Transcribe, word for word and without additions, each line below from the one containing "Dissecting Payload-based Transaction" through the one containing "L. Beurer-Kellner, M.", both ends included.

■ ■ ■

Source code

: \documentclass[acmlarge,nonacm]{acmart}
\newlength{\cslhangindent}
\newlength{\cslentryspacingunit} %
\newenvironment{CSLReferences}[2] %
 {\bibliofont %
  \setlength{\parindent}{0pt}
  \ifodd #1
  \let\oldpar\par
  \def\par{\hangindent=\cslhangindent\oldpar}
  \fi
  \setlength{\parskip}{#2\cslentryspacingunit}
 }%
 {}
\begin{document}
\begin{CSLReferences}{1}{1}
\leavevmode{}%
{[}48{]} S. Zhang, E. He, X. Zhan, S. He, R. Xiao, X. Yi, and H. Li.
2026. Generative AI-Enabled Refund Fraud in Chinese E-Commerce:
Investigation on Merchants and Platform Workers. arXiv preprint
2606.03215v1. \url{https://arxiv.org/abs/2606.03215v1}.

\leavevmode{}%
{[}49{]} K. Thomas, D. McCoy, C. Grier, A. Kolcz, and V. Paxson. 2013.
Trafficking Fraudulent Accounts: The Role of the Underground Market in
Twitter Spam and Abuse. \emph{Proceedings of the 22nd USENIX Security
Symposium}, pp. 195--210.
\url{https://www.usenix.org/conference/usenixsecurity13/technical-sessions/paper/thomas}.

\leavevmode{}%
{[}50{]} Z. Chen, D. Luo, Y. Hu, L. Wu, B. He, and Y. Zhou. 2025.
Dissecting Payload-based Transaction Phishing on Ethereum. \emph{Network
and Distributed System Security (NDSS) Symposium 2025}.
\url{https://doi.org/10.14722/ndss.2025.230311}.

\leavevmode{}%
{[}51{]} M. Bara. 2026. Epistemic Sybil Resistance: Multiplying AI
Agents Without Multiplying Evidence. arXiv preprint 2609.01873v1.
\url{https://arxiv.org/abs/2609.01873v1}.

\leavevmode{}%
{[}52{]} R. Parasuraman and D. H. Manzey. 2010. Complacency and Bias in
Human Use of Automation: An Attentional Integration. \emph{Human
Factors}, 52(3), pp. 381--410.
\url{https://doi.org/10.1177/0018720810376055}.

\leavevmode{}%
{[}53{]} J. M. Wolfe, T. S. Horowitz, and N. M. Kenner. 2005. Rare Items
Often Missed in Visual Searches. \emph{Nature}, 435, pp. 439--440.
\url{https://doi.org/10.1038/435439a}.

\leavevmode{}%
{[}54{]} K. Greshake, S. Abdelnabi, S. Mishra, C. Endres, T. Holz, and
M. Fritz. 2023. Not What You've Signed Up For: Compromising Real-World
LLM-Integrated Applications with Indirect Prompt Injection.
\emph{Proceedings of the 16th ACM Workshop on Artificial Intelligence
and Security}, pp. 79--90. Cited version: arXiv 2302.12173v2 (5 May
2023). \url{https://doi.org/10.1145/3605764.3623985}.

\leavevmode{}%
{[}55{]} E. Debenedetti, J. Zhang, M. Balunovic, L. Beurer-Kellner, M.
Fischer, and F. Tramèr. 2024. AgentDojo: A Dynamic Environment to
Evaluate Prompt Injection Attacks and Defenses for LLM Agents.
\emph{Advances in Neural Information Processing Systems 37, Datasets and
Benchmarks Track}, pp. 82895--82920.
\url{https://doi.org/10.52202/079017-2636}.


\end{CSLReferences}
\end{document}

■ ■ ■

Reply.
Dissecting Payload-based Transaction Phishing on Ethereum. \emph{Network
and Distributed System Security (NDSS) Symposium 2025}.
\url{https://doi.org/10.14722/ndss.2025.230311}.

\leavevmode{}%
{[}51{]} M. Bara. 2026. Epistemic Sybil Resistance: Multiplying AI
Agents Without Multiplying Evidence. arXiv preprint 2609.01873v1.
\url{https://arxiv.org/abs/2609.01873v1}.

\leavevmode{}%
{[}52{]} R. Parasuraman and D. H. Manzey. 2010. Complacency and Bias in
Human Use of Automation: An Attentional Integration. \emph{Human
Factors}, 52(3), pp. 381--410.
\url{https://doi.org/10.1177/0018720810376055}.

\leavevmode{}%
{[}53{]} J. M. Wolfe, T. S. Horowitz, and N. M. Kenner. 2005. Rare Items
Often Missed in Visual Searches. \emph{Nature}, 435, pp. 439--440.
\url{https://doi.org/10.1038/435439a}.

\leavevmode{}%
{[}54{]} K. Greshake, S. Abdelnabi, S. Mishra, C. Endres, T. Holz, and
M. Fritz. 2023. Not What You've Signed Up For: Compromising Real-World
LLM-Integrated Applications with Indirect Prompt Injection.
\emph{Proceedings of the 16th ACM Workshop on Artificial Intelligence
and Security}, pp. 79--90. Cited version: arXiv 2302.12173v2 (5 May
2023). \url{https://doi.org/10.1145/3605764.3623985}.

\leavevmode{}%
{[}55{]} E. Debenedetti, J. Zhang, M. Balunovic, L. Beurer-Kellner, M.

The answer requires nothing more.